*WHAT THE TASK REQUIRES*: Give back every record that follows, exactly as written.

Extracted data entries:
================================

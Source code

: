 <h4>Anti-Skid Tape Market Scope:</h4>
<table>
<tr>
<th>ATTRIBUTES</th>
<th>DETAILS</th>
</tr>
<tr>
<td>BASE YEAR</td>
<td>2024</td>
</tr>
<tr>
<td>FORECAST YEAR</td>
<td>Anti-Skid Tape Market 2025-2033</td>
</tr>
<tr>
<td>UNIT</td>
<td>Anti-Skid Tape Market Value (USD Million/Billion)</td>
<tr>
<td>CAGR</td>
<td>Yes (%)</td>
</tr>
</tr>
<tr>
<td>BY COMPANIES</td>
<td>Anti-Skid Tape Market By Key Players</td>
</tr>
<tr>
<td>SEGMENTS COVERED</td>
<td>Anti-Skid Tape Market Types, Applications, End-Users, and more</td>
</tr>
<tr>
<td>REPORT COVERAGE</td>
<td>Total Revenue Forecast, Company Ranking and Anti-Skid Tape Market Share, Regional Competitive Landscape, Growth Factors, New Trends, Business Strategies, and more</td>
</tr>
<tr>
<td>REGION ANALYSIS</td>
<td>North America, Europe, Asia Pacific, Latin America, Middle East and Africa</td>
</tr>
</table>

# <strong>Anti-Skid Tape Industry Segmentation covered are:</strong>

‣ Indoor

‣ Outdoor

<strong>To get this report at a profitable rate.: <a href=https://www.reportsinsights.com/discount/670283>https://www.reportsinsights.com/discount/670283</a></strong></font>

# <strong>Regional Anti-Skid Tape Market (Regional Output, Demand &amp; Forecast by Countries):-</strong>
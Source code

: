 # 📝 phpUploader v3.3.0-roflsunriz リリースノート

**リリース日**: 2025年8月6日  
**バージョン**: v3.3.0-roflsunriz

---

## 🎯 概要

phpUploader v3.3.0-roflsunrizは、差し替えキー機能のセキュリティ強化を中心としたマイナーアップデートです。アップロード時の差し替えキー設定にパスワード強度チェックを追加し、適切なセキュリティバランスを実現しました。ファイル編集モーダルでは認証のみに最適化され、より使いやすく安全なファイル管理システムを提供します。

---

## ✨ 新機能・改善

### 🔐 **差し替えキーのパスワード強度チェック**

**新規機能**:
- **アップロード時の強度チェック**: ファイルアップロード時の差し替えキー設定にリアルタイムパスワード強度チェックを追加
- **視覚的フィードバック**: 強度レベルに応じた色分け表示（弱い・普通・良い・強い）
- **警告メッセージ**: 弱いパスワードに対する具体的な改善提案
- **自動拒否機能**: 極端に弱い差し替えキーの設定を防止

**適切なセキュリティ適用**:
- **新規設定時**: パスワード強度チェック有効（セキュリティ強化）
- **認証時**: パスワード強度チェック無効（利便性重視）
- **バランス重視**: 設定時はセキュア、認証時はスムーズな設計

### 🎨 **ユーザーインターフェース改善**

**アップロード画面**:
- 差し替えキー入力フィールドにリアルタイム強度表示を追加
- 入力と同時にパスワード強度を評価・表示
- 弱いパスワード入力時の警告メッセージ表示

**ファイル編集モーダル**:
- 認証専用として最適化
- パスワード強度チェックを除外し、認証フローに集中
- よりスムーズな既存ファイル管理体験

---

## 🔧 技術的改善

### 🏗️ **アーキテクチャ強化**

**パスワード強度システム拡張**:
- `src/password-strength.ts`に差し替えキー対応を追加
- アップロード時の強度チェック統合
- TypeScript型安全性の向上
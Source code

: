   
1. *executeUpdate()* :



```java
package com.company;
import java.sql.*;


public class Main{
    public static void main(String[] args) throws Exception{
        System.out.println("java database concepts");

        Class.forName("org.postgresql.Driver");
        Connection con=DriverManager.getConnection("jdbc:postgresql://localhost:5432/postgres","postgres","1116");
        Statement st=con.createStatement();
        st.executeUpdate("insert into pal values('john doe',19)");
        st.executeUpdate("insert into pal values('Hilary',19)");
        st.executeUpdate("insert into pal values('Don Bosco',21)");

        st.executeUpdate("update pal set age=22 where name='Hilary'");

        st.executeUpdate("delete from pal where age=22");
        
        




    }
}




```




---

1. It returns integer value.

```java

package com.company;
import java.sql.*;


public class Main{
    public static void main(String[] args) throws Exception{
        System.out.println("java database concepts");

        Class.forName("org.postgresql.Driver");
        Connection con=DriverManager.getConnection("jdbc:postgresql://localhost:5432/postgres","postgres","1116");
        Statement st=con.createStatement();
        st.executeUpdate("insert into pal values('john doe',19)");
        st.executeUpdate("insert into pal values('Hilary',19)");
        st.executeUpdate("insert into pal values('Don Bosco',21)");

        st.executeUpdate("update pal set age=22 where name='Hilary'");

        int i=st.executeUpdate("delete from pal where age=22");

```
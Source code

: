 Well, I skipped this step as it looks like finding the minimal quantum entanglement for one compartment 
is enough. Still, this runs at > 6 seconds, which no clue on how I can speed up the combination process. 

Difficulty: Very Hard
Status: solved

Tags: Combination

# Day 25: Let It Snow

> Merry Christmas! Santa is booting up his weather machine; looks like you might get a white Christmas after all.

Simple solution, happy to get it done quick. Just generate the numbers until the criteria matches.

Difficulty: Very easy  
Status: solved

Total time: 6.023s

================================

*ANSWER SPACE*:
Source code

: <h4>Anti-Skid Tape Market Scope:</h4>
<table>
<tr>
<th>ATTRIBUTES</th>
<th>DETAILS</th>
</tr>
<tr>
<td>BASE YEAR</td>
<td>2024</td>
</tr>
<tr>
<td>FORECAST YEAR</td>
<td>Anti-Skid Tape Market 2025-2033</td>
</tr>
<tr>
<td>UNIT</td>
<td>Anti-Skid Tape Market Value (USD Million/Billion)</td>
<tr>
<td>CAGR</td>
<td>Yes (%)</td>
</tr>
</tr>
<tr>
<td>BY COMPANIES</td>
<td>Anti-Skid Tape Market By Key Players</td>
</tr>
<tr>
<td>SEGMENTS COVERED</td>
<td>Anti-Skid Tape Market Types, Applications, End-Users, and more</td>
</tr>
<tr>
<td>REPORT COVERAGE</td>
<td>Total Revenue Forecast, Company Ranking and Anti-Skid Tape Market Share, Regional Competitive Landscape, Growth Factors, New Trends, Business Strategies, and more</td>
</tr>
<tr>
<td>REGION ANALYSIS</td>
<td>North America, Europe, Asia Pacific, Latin America, Middle East and Africa</td>
</tr>
</table>

# <strong>Anti-Skid Tape Industry Segmentation covered are:</strong>

‣ Indoor

‣ Outdoor

<strong>To get this report at a profitable rate.: <a href=https://www.reportsinsights.com/discount/670283>https://www.reportsinsights.com/discount/670283</a></strong></font>

# <strong>Regional Anti-Skid Tape Market (Regional Output, Demand &amp; Forecast by Countries):-</strong>
Source code

: # 📝 phpUploader v3.3.0-roflsunriz リリースノート

**リリース日**: 2025年8月6日  
**バージョン**: v3.3.0-roflsunriz

---

## 🎯 概要

phpUploader v3.3.0-roflsunrizは、差し替えキー機能のセキュリティ強化を中心としたマイナーアップデートです。アップロード時の差し替えキー設定にパスワード強度チェックを追加し、適切なセキュリティバランスを実現しました。ファイル編集モーダルでは認証のみに最適化され、より使いやすく安全なファイル管理システムを提供します。

---

## ✨ 新機能・改善

### 🔐 **差し替えキーのパスワード強度チェック**

**新規機能**:
- **アップロード時の強度チェック**: ファイルアップロード時の差し替えキー設定にリアルタイムパスワード強度チェックを追加
- **視覚的フィードバック**: 強度レベルに応じた色分け表示（弱い・普通・良い・強い）
- **警告メッセージ**: 弱いパスワードに対する具体的な改善提案
- **自動拒否機能**: 極端に弱い差し替えキーの設定を防止

**適切なセキュリティ適用**:
- **新規設定時**: パスワード強度チェック有効（セキュリティ強化）
- **認証時**: パスワード強度チェック無効（利便性重視）
- **バランス重視**: 設定時はセキュア、認証時はスムーズな設計

### 🎨 **ユーザーインターフェース改善**

**アップロード画面**:
- 差し替えキー入力フィールドにリアルタイム強度表示を追加
- 入力と同時にパスワード強度を評価・表示
- 弱いパスワード入力時の警告メッセージ表示

**ファイル編集モーダル**:
- 認証専用として最適化
- パスワード強度チェックを除外し、認証フローに集中
- よりスムーズな既存ファイル管理体験

---

## 🔧 技術的改善

### 🏗️ **アーキテクチャ強化**

**パスワード強度システム拡張**:
- `src/password-strength.ts`に差し替えキー対応を追加
- アップロード時の強度チェック統合
- TypeScript型安全性の向上
Source code

:   
1. *executeUpdate()* :



```java
package com.company;
import java.sql.*;


public class Main{
    public static void main(String[] args) throws Exception{
        System.out.println("java database concepts");

        Class.forName("org.postgresql.Driver");
        Connection con=DriverManager.getConnection("jdbc:postgresql://localhost:5432/postgres","postgres","1116");
        Statement st=con.createStatement();
        st.executeUpdate("insert into pal values('john doe',19)");
        st.executeUpdate("insert into pal values('Hilary',19)");
        st.executeUpdate("insert into pal values('Don Bosco',21)");

        st.executeUpdate("update pal set age=22 where name='Hilary'");

        st.executeUpdate("delete from pal where age=22");
        
        




    }
}




```




---

1. It returns integer value.

```java

package com.company;
import java.sql.*;


public class Main{
    public static void main(String[] args) throws Exception{
        System.out.println("java database concepts");

        Class.forName("org.postgresql.Driver");
        Connection con=DriverManager.getConnection("jdbc:postgresql://localhost:5432/postgres","postgres","1116");
        Statement st=con.createStatement();
        st.executeUpdate("insert into pal values('john doe',19)");
        st.executeUpdate("insert into pal values('Hilary',19)");
        st.executeUpdate("insert into pal values('Don Bosco',21)");

        st.executeUpdate("update pal set age=22 where name='Hilary'");

        int i=st.executeUpdate("delete from pal where age=22");

```
Source code

: Well, I skipped this step as it looks like finding the minimal quantum entanglement for one compartment 
is enough. Still, this runs at > 6 seconds, which no clue on how I can speed up the combination process. 

Difficulty: Very Hard
Status: solved

Tags: Combination

# Day 25: Let It Snow

> Merry Christmas! Santa is booting up his weather machine; looks like you might get a white Christmas after all.

Simple solution, happy to get it done quick. Just generate the numbers until the criteria matches.

Difficulty: Very easy  
Status: solved

Total time: 6.023s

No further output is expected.